Collected data
※
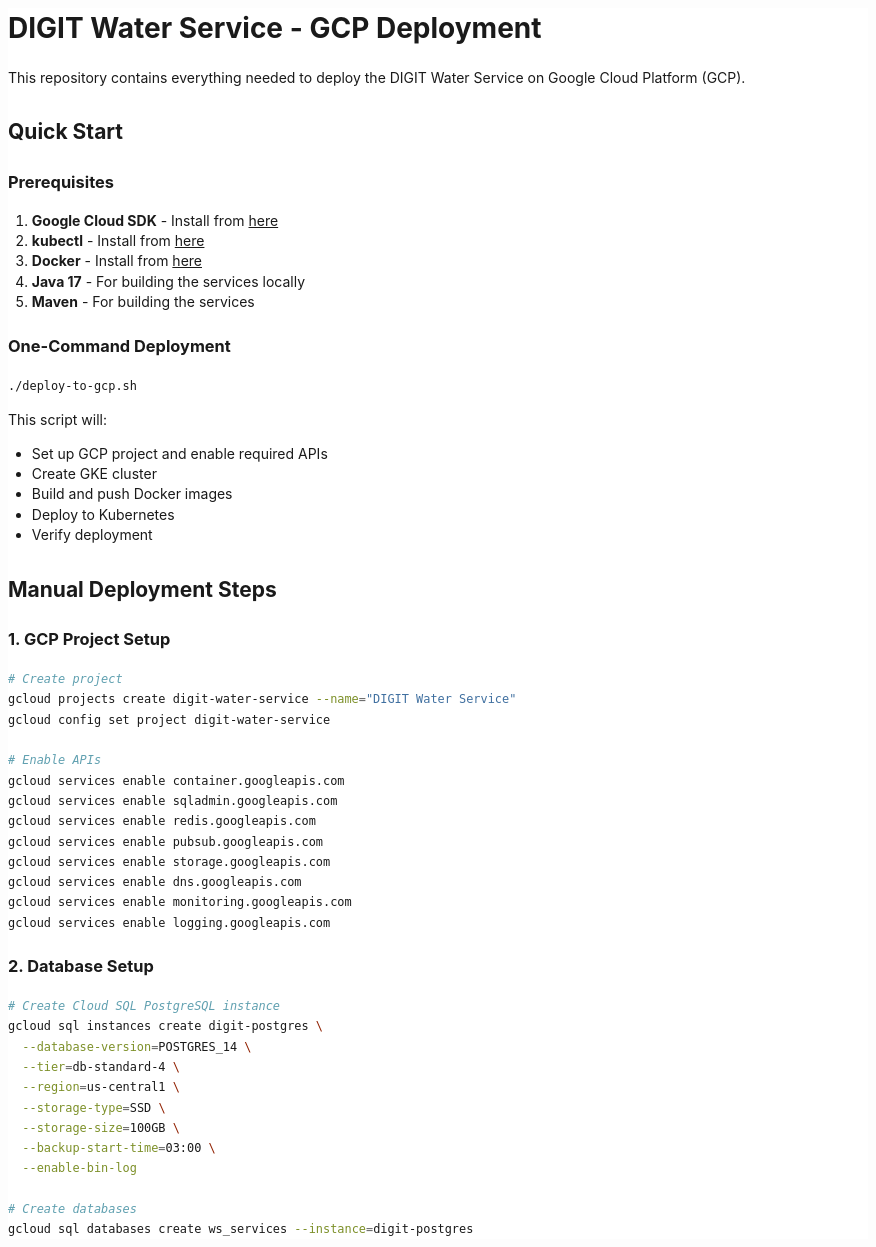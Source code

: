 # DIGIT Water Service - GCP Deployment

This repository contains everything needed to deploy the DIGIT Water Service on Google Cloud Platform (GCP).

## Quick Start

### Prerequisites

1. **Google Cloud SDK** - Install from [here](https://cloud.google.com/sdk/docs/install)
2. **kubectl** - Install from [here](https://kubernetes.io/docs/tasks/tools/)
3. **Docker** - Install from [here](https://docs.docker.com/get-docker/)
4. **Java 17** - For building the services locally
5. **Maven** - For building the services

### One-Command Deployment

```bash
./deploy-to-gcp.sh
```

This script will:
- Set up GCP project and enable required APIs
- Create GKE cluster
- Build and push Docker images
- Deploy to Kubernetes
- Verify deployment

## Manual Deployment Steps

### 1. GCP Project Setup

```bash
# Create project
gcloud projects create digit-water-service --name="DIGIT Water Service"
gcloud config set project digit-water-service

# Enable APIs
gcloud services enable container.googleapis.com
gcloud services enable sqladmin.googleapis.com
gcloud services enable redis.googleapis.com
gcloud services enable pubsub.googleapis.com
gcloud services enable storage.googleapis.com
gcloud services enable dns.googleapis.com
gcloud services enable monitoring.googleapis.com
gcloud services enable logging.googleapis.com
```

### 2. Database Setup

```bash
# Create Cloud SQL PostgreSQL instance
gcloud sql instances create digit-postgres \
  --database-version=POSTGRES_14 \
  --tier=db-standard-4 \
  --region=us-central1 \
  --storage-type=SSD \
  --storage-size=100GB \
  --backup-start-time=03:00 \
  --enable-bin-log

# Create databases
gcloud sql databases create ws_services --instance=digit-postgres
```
※
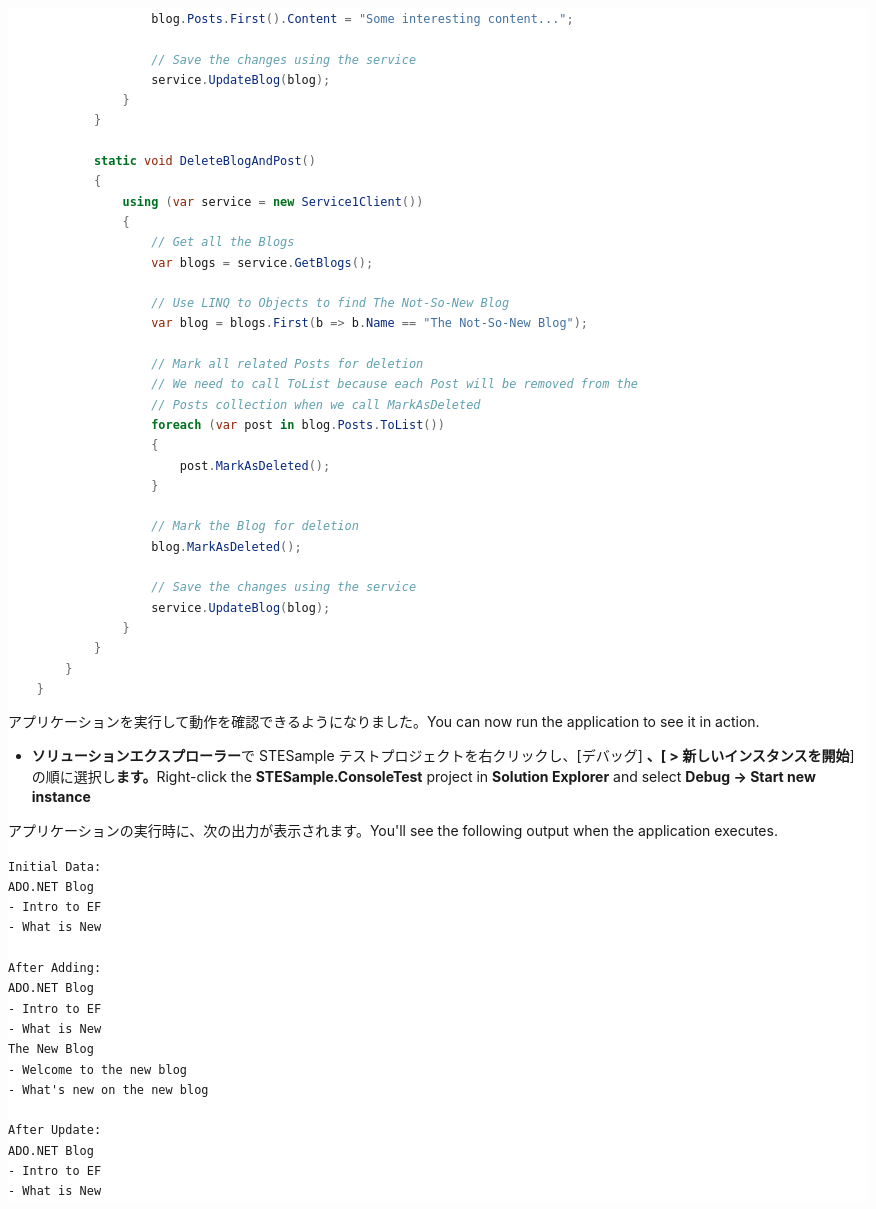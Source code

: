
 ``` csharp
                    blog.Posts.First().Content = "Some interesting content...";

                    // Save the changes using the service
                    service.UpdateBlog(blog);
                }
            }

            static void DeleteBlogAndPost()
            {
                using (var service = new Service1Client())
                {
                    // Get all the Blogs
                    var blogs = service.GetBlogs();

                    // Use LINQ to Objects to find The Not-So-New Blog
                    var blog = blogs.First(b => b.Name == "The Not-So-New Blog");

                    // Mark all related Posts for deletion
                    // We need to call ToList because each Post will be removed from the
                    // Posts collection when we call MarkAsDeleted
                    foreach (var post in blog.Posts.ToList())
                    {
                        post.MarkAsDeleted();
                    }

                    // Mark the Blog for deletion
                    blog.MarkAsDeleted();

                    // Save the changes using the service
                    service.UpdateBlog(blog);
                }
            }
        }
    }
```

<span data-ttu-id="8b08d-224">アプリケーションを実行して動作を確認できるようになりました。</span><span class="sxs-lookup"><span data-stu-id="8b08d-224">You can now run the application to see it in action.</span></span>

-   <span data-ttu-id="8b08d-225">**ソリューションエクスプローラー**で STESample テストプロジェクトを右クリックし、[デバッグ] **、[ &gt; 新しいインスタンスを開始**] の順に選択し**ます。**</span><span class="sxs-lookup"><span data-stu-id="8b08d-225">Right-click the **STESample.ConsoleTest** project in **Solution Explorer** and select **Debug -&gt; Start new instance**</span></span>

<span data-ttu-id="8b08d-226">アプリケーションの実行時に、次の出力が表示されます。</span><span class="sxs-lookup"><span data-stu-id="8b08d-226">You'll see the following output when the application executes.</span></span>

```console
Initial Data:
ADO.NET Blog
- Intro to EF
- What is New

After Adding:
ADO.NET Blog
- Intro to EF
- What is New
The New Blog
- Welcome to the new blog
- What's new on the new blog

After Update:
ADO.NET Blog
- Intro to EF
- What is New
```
※
## Required action
Count the lines in the records above that contain the word "deletion", and give only the number.

## Expected answer
2